Monthly Archives: June 2011

Creativity in Daily Life

In the last week, my “unnecessary” creative efforts as part of 30 Days of Creativity have been small: doodles, sketches, paragraphs, jokes, and improvisations. Nothing worth sharing.

What is worth sharing is a shift in my awareness. My subconscious has been seeking out what might count as the “something” in “make something every day.” As a result, I have been noticing small moments of creativity throughout my day.  I have noticed many ways I am creative in my life that I generally ignore or discount.

In small ways, I try to make beauty in my house: gardening, cleaning, playing music, laying an attractive table. I also use my creativity as I make plans and decisions: like summer vacation schedules and plans for how to get children to willingly do mundane tasks.

But, I also generate many things that did not previously exist. In the past week, I have made:

  • meals – lots of them, including several new-to-me recipes, several recipes I invented, and several recipes I modified;
  • lesson plans and custom worksheets;
  • alterations – to make clothes fit, both for costumes and for general life;
  • repairs – of damaged toys and books; and
  • jokes, games, and stories to entertain my kids.

By changing my awareness to include a broad range of “creativity” rather than focusing solely on the artistic products of my endeavours, I have noticed that my life is infused with creativity. It isn’t that I am being more creative. I am simply seeing the creativity that is so natural to me that it escapes my awareness most of the time.

Are you more creative than you notice?


Making Art From Life

At the 2011 Ontario Writers’ Conference, Wayson Choy used an exercise to demonstrate the power of craft. He gave us half sheets of paper and asked us to tear and fold the paper to make a butterfly.

We dutifully tore and folded and made ugly butterflies. When we had demonstrated our work, Choy stood in front of us, folded his paper to make a crease marking a square, tore the paper to leave the square, and quickly folded a beautiful origami butterfly.

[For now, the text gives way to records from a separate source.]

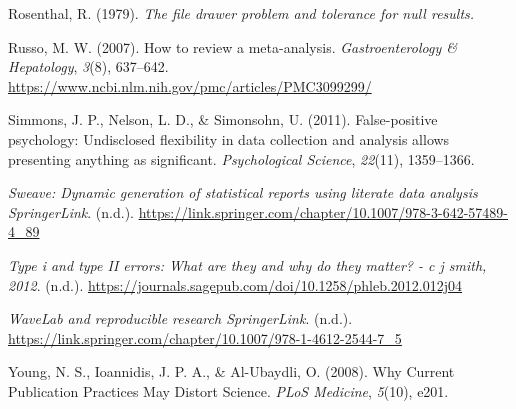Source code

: \documentclass[
  a4paper,
]{article}
\newlength{\cslhangindent}
\newenvironment{CSLReferences}[2] %
 {\begin{list}{}{%
  \setlength{\itemindent}{0pt}
  \setlength{\leftmargin}{0pt}
  \setlength{\parsep}{0pt}
  \ifodd #1
   \setlength{\leftmargin}{\cslhangindent}
   \setlength{\itemindent}{-1\cslhangindent}
  \fi
  \setlength{\itemsep}{#2\baselineskip}}}
 {\end{list}}
\begin{document}
\begin{CSLReferences}{1}{0}
Rosenthal, R. (1979). \emph{The file drawer problem and tolerance for
null results.}

Russo, M. W. (2007). How to review a meta-analysis.
\emph{Gastroenterology \& Hepatology}, \emph{3}(8), 637--642.
\url{https://www.ncbi.nlm.nih.gov/pmc/articles/PMC3099299/}

Simmons, J. P., Nelson, L. D., \& Simonsohn, U. (2011). False-positive
psychology: {Undisclosed} flexibility in data collection and analysis
allows presenting anything as significant. \emph{Psychological Science},
\emph{22}(11), 1359--1366.

\emph{Sweave: Dynamic generation of statistical reports using literate
data analysis \textbar{} SpringerLink}. (n.d.).
\url{https://link.springer.com/chapter/10.1007/978-3-642-57489-4_89}

\emph{Type i and type II errors: What are they and why do they matter? -
c j smith, 2012}. (n.d.).
\url{https://journals.sagepub.com/doi/10.1258/phleb.2012.012j04}

\emph{WaveLab and reproducible research \textbar{} SpringerLink}.
(n.d.).
\url{https://link.springer.com/chapter/10.1007/978-1-4612-2544-7_5}

Young, N. S., Ioannidis, J. P. A., \& Al-Ubaydli, O. (2008). Why
{Current Publication Practices May Distort Science}. \emph{PLoS
Medicine}, \emph{5}(10), e201.

\end{CSLReferences}
\end{document}
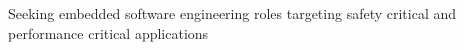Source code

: 

\begin{cvparagraph}


Seeking embedded software engineering roles targeting safety critical and performance critical applications

\end{cvparagraph}
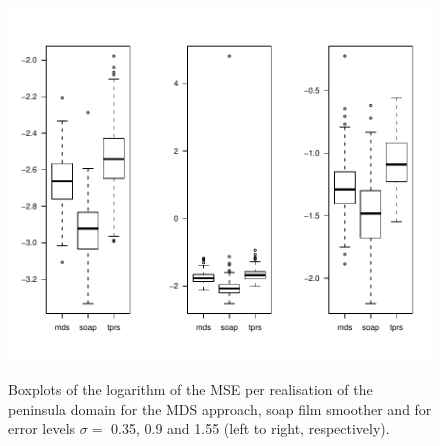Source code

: \begin{figure}
\centering
\includegraphics[width=6in, trim=0in 0.5in 0in 0in]{mds/figs/mds-wt2-boxplot.pdf} \\
\caption{Boxplots of the logarithm of the MSE per realisation of the peninsula domain for the MDS approach, soap film smoother and \tprs for error levels $\sigma=$ 0.35, 0.9 and 1.55 (left to right, respectively).}
\label{mds-wt2-boxplot}
\end{figure}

As he explained it, the original paper is our life experience. Through craft, we learn to recognize where we must prune and how we must shape this experience to make beauty.

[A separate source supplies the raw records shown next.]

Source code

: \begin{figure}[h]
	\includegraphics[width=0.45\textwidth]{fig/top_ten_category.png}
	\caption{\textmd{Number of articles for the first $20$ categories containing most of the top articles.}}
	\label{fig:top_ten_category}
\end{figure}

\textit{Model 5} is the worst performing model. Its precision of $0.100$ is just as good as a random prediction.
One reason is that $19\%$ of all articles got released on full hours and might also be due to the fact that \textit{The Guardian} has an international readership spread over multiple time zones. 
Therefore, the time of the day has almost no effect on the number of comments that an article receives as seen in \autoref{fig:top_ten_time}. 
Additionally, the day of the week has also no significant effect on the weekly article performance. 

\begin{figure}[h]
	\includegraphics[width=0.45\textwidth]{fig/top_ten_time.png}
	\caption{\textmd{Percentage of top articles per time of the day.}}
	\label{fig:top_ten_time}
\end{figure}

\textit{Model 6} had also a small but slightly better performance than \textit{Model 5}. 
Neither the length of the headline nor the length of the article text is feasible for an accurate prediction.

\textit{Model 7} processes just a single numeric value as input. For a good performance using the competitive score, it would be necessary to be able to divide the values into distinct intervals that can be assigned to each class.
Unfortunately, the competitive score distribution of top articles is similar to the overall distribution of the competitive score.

In the context of his talk, which focused on the fact that we must acknowledge all of our own material even if we choose to censor our use of it, I took away that there will be holes in our paper if we avoid our source material (our experiences) in our work.

I loved the metaphor and decided I would learn to fold a butterfly to better remember his words of wisdom. Yesterday, I made my first two butterflies. The first was bad. The second was better. As it is with learning a craft.

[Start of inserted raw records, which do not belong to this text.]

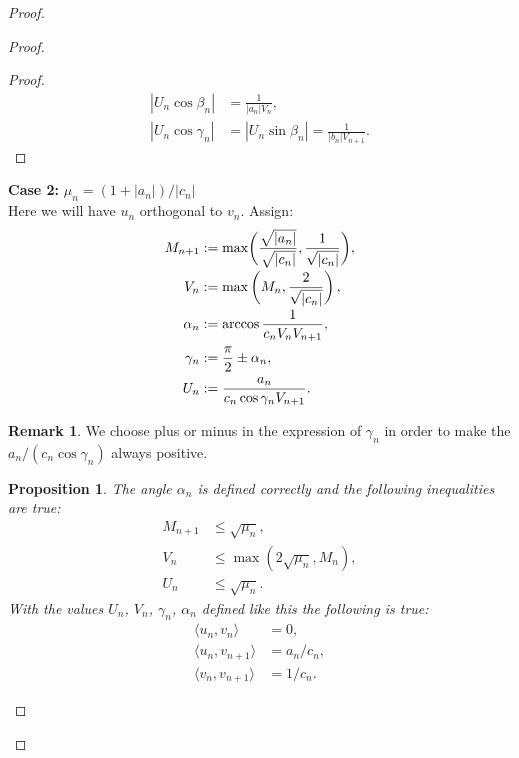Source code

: \documentclass[12pt]{article}
\renewcommand{\leq}{\leqslant}
\newtheorem{prop}{Proposition}
\theoremstyle{definition}
\newtheorem*{remark*}{Remark}
\numberwithin{remark}{section}
\numberwithin{theorem}{section}
\numberwithin{prop}{section}
\numberwithin{equation}{section}
\numberwithin{lemma}{section}
\numberwithin{prop_under_lemma}{lemma}
\begin{document}
\begin{proof}
\begin{proof}
\begin{proof}
\begin{align*}
                        |U_n \cos{\beta_n}| &= \frac{1}{|a_n|V_n},\\
                        \left|U_n \cos{\gamma_n}\right| &= \left|U_n \sin{\beta_n}\right| = \frac{1}{|b_n|V_{n+1}}.
                    \end{align*}
                \end{proof}
            \noindent\textbf{Case 2:} $\mu_n = (1 + |a_n|)/|c_n|$\\
                Here we will have $u_n$ orthogonal to $v_n$.
                Assign:
                \begin{align*}
                    M_{n+1} &:= \max\biggl(\smash[b]{\frac{\sqrt{|a_n|}}{\sqrt{|c_n|}}}, \frac{1}{\sqrt{\smash[b]{|c_n|}}}\biggr),\\
                    V_n &:= \max\left(M_n, \frac{2}{\sqrt{\smash[b]{|c_n|}}}\right),\\
                    \alpha_n &:= \arccos{\frac{1}{c_n V_n V_{n+1}}},\\
                    \gamma_n &:= \frac{\pi}{2} \pm \alpha_n,\\
                    U_n &:= \frac{a_n}{c_n \cos{\gamma_n} V_{n+1}}.
                \end{align*}
                \begin{remark*}
                    We choose plus or minus in the expression of $\gamma_n$ in order to make the $a_n/(c_n \cos{\gamma_n})$ always positive.
                \end{remark*}
                \begin{prop}
                    The angle $\alpha_n$ is defined correctly and the following inequalities are true:
                    \begin{align*}
                        M_{n+1} &\leq \sqrt{\mu_n},\\
                        V_n &\leq \max(2\sqrt{\mu_n}, M_n),\\
                        U_n &\leq \sqrt{\mu_n}.
                    \end{align*}
                    With the values $U_n$, $V_n$, $\gamma_n$, $\alpha_n$ defined like this the following is true:
                    \begin{align*}
                        \langle u_n, v_n \rangle &= 0,\\
                        \langle u_n, v_{n+1} \rangle &= a_n/c_n,\\
                        \langle v_n, v_{n+1} \rangle &= 1/c_n.
                    \end{align*}

\end{prop}
\end{proof}
\end{proof}
\end{document}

I also made a crane. I have been folding cranes since I read Sadako and the Thousand Paper Cranes in middle school. If you aren’t familiar with the story, here is a summary. Sadako developed leukemia from radiation in Hiroshima. She died having made 644 cranes while trying to fulfill an Japanese proverb and earn a wish by folding 1,000 cranes. I practiced hard for months, making hundreds of cranes, until my muscles remembered how to make them without thinking.

Now, when I fold cranes, I remember the power of practice and the need for compassion. Metaphor, beauty, craft, and wisdom all in one practice.


Claim Your Identity as an Artist

If you feel the need to create, you are an artist or a creative. You must claim this identity. Some part of you will suffer if you don’t. If you are called to make things, please make them.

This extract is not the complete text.